Exercise instructions>
Reproduce exactly, from the data that follows, the line with "校友。他不是交易出身，但他有 20 多年的经验，能够做到这一点。", the line with "还是说 quant 交易的工作是博士的储备？", and every line that lies between them.

Source data>
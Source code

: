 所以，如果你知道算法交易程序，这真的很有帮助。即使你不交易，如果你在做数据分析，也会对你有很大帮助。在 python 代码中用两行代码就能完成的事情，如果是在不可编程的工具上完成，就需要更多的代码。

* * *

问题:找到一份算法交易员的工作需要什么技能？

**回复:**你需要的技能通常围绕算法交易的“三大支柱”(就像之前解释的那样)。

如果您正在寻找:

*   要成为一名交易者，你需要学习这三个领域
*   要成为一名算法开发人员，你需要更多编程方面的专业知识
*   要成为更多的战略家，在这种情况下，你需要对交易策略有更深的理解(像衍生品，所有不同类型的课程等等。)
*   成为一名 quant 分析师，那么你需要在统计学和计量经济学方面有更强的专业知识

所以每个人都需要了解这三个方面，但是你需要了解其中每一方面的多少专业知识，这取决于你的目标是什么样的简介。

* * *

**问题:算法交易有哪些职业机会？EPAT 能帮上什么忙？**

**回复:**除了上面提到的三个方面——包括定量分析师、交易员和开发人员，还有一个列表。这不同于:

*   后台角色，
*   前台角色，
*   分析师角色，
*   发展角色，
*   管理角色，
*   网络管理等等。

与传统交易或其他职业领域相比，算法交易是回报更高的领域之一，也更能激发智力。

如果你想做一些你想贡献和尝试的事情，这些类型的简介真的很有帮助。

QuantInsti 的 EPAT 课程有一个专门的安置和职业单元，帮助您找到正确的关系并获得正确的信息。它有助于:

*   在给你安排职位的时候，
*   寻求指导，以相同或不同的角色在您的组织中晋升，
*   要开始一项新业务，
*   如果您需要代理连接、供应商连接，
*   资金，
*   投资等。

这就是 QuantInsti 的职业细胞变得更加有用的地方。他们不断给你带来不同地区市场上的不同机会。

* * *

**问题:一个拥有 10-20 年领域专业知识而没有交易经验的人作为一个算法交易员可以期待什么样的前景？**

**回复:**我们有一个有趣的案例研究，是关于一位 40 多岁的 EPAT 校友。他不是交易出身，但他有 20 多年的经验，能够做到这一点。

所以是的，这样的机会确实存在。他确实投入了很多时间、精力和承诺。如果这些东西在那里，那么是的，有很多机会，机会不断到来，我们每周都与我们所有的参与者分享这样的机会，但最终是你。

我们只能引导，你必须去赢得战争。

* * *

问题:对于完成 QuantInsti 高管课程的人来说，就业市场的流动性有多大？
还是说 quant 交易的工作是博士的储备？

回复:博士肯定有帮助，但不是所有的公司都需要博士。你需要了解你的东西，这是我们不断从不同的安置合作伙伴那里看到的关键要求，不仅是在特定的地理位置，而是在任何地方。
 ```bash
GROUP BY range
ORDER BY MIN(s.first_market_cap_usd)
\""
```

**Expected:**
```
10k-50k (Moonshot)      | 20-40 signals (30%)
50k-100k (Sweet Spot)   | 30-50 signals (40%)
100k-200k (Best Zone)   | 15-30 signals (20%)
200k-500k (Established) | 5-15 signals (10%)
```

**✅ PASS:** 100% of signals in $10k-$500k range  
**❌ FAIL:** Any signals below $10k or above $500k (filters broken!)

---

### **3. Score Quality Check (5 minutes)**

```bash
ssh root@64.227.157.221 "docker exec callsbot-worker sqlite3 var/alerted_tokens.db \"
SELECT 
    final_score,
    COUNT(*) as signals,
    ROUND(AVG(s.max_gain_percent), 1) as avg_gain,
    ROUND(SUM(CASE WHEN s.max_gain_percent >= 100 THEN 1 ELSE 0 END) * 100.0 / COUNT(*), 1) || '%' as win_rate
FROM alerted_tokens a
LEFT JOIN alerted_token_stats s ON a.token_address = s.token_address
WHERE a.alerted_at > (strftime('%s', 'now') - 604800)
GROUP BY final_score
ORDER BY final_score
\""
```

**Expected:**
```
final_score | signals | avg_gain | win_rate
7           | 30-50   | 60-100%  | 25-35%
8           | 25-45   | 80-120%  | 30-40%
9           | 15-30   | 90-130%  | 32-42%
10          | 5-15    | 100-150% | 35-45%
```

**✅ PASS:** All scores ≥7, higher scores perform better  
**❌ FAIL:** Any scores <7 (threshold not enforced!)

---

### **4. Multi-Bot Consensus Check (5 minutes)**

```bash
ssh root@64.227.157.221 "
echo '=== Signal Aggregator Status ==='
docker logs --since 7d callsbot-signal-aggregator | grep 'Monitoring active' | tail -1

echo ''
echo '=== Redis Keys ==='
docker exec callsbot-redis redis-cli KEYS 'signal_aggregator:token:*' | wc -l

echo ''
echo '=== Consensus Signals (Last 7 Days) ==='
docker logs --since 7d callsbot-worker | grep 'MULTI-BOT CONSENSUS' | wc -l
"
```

Answer to the exercise>
**回复:**我们有一个有趣的案例研究，是关于一位 40 多岁的 EPAT 校友。他不是交易出身，但他有 20 多年的经验，能够做到这一点。

所以是的，这样的机会确实存在。他确实投入了很多时间、精力和承诺。如果这些东西在那里，那么是的，有很多机会，机会不断到来，我们每周都与我们所有的参与者分享这样的机会，但最终是你。

我们只能引导，你必须去赢得战争。

* * *

问题:对于完成 QuantInsti 高管课程的人来说，就业市场的流动性有多大？
还是说 quant 交易的工作是博士的储备？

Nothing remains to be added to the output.